The inflation impact in four stages

CA CS CIMA Prakash Somani (Landmark Group) (23502 Points)

23 March 2009  
What’s so bad about inflation? It may seem like a victimless disease—or even a tonic to deflationary pressure building in the global economy. But inflation is actually a scourge that will hurt lots of people. Here’s how the story will probably unfold, in four chapters.
The tale starts with the suffering of the naïve. Savers and investors don’t anticipate the dire effect that rising prices have on the value of the interest payments they receive. Inflation brings them real losses.
The experience then makes them less keen on saving in the future. That means less investment, and the whole economy loses out.
Sure, unexpected inflation gives borrowers a happy surprise. But easy repayments will only tempt them to add more debt in the future. That stores up trouble for the financial system, if inflation ever falls back.
The trouble isn’t limited to capital markets. Fixed incomes from pensions become shrinking incomes. That hurts old people who have to fend for themselves. Workers discover that constant pay actually means falling real incomes. And anybody who has signed a long-term contract to sell something finds expected profits melting away.
The next chapter is about coping. Everyone tries to keep ahead of inflation.
In capital markets, the basic strategy has two prongs—get protection and think short-term. Yields on long-term debt go up because lenders don’t want to be hurt if inflation rises even further.
Borrowers try to avoid paying this inflation-risk premium by moving to shorter maturities. All this financial manoeuvring discourages the sort of durable investments that keep economies strong.
Interest rates that are high enough to compensate for inflation risks are particularly tough on first-time home-buyers. They face punitively high mortgage payments in the early years of the loan.

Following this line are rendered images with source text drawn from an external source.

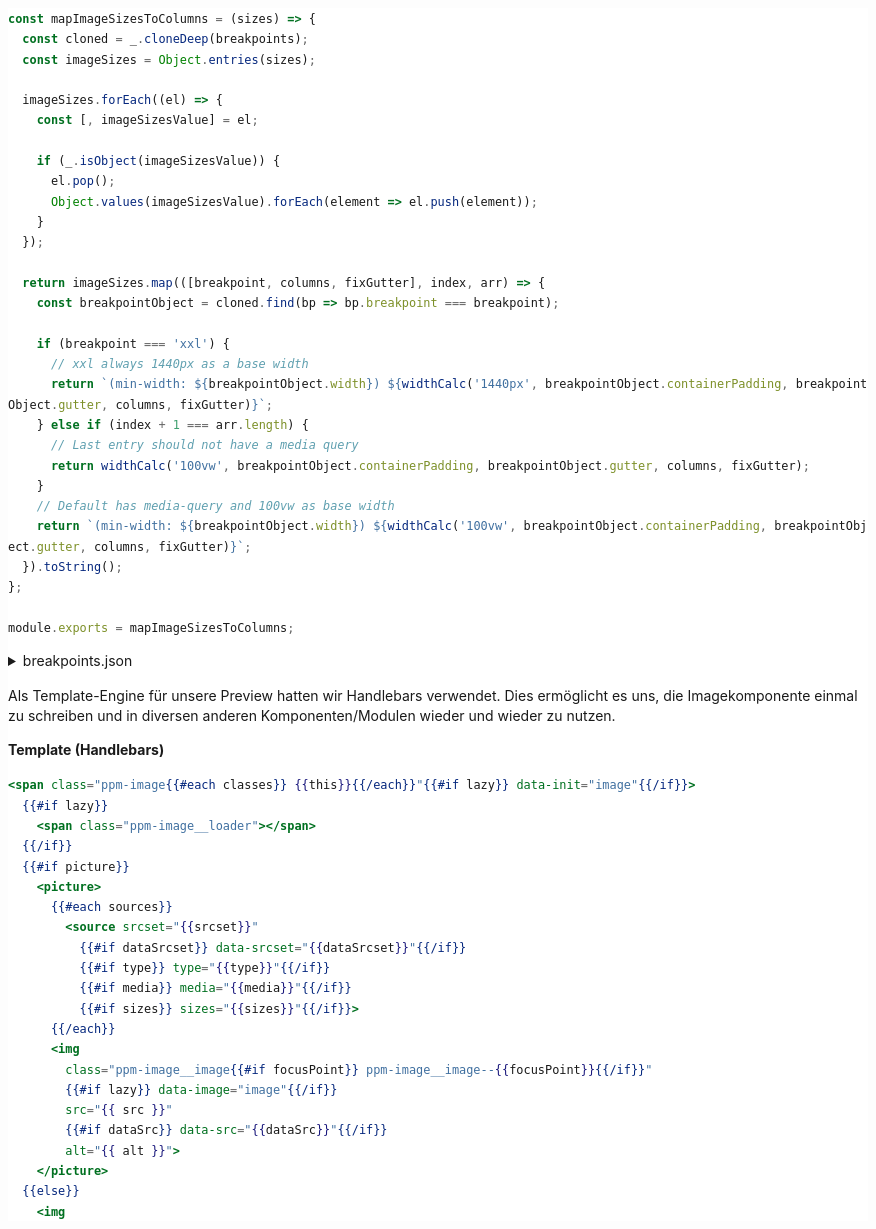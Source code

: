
 ```js
const mapImageSizesToColumns = (sizes) => {
  const cloned = _.cloneDeep(breakpoints);
  const imageSizes = Object.entries(sizes);

  imageSizes.forEach((el) => {
    const [, imageSizesValue] = el;

    if (_.isObject(imageSizesValue)) {
      el.pop();
      Object.values(imageSizesValue).forEach(element => el.push(element));
    }
  });

  return imageSizes.map(([breakpoint, columns, fixGutter], index, arr) => {
    const breakpointObject = cloned.find(bp => bp.breakpoint === breakpoint);

    if (breakpoint === 'xxl') {
      // xxl always 1440px as a base width
      return `(min-width: ${breakpointObject.width}) ${widthCalc('1440px', breakpointObject.containerPadding, breakpointObject.gutter, columns, fixGutter)}`;
    } else if (index + 1 === arr.length) {
      // Last entry should not have a media query
      return widthCalc('100vw', breakpointObject.containerPadding, breakpointObject.gutter, columns, fixGutter);
    }
    // Default has media-query and 100vw as base width
    return `(min-width: ${breakpointObject.width}) ${widthCalc('100vw', breakpointObject.containerPadding, breakpointObject.gutter, columns, fixGutter)}`;
  }).toString();
};

module.exports = mapImageSizesToColumns;
```

<details><summary>breakpoints.json</summary></details>

Als Template-Engine für unsere Preview hatten wir Handlebars verwendet. Dies ermöglicht es uns, die Imagekomponente einmal zu schreiben und in diversen anderen Komponenten/Modulen wieder und wieder zu nutzen.

**Template (Handlebars)**

```hbs
<span class="ppm-image{{#each classes}} {{this}}{{/each}}"{{#if lazy}} data-init="image"{{/if}}>
  {{#if lazy}}
    <span class="ppm-image__loader"></span>
  {{/if}}
  {{#if picture}}
    <picture>
      {{#each sources}}
        <source srcset="{{srcset}}"
          {{#if dataSrcset}} data-srcset="{{dataSrcset}}"{{/if}}
          {{#if type}} type="{{type}}"{{/if}}
          {{#if media}} media="{{media}}"{{/if}}
          {{#if sizes}} sizes="{{sizes}}"{{/if}}>
      {{/each}}
      <img
        class="ppm-image__image{{#if focusPoint}} ppm-image__image--{{focusPoint}}{{/if}}"
        {{#if lazy}} data-image="image"{{/if}}
        src="{{ src }}"
        {{#if dataSrc}} data-src="{{dataSrc}}"{{/if}}
        alt="{{ alt }}">
    </picture>
  {{else}}
    <img
```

Companies also have to divert a great deal of effort from actually producing to coping with inflation. Inventory management is a challenge. Reported profits are untrustworthy. Wages need to be adjusted frequently. Long-term planning is almost a waste of time.
Of course, inflation provides opportunities for clever people. Indeed, it becomes all too easy to make a fortune by taking advantage of other people’s inferior coping strategies.

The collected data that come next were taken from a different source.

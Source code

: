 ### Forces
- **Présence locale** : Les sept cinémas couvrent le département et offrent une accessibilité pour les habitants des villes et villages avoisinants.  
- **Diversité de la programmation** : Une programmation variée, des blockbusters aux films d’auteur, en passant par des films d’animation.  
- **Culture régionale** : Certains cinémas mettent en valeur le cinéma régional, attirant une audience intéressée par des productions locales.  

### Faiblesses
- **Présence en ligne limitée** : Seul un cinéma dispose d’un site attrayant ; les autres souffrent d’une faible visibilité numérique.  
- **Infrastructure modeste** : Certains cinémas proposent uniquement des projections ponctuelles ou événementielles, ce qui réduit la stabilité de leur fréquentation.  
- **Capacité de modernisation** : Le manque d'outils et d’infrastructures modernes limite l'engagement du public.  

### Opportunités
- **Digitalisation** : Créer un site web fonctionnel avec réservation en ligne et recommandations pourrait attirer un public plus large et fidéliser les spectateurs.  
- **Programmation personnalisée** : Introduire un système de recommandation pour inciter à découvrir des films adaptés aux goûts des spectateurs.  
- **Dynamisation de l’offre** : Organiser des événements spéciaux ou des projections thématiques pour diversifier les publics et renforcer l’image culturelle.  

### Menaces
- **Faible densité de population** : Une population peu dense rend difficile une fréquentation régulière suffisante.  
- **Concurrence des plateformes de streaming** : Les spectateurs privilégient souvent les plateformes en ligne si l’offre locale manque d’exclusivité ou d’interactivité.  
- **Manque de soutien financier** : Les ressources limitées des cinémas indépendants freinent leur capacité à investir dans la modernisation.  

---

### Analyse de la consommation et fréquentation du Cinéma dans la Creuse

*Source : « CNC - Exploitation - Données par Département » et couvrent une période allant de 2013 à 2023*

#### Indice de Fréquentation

Too many of the best and the brightest dedicate their time to such endeavours. Just look at all the millionaires who have profited from the last two decades of asset price inflation.
The third chapter is the wage-price spiral. For workers not to get caught out, they need wages to be indexed to the rising cost of living.

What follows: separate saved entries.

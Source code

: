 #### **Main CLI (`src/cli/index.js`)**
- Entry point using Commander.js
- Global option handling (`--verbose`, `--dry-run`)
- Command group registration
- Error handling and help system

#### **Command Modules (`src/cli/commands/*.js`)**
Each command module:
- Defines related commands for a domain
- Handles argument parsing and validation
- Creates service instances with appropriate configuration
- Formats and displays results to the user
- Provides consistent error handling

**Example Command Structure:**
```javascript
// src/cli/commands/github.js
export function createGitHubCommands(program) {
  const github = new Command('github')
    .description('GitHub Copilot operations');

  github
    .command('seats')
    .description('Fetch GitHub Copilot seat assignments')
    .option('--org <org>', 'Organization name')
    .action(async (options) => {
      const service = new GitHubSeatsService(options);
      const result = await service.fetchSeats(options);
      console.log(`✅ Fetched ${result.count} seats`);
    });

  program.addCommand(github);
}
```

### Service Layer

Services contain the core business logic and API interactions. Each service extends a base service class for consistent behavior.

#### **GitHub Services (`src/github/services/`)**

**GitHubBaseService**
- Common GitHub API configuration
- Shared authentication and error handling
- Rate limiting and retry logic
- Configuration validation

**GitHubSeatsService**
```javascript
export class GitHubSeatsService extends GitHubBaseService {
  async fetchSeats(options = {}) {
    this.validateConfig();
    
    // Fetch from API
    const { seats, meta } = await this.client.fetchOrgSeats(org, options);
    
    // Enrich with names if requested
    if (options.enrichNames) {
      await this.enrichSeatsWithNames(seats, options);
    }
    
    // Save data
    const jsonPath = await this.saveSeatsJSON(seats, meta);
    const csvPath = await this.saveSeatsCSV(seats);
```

But higher wages automatically lead to higher prices—and then to yet higher wages. Such a wage-price spiral took inflation from 1% to 15% in the US between 1965 and 1980.
As the spiral picks up speed, the economy becomes more dysfunctional. Prices don’t tend to go up in a uniform way, but with many leads and lags. That makes business management a nightmare, as costs, revenues and profits all increase rapidly, but at different paces. It also makes inflation profiteering more attractive.
Politicians don’t help. They often give in to pressure to help whoever is currently losing out. But extra government spending only adds to the inflationary momentum.
The final chapter of this story begins when the authorities have had enough and decide to take the necessary action to cool the fever.
But the longer inflation has been raging, the more unpleasant the medicine—usually a combination of very high interest rates, a sharp recession and job losses.
When it is all over, the authorities may say that the eventual victory marks a happy ending. But it is a tale that should never have to be told.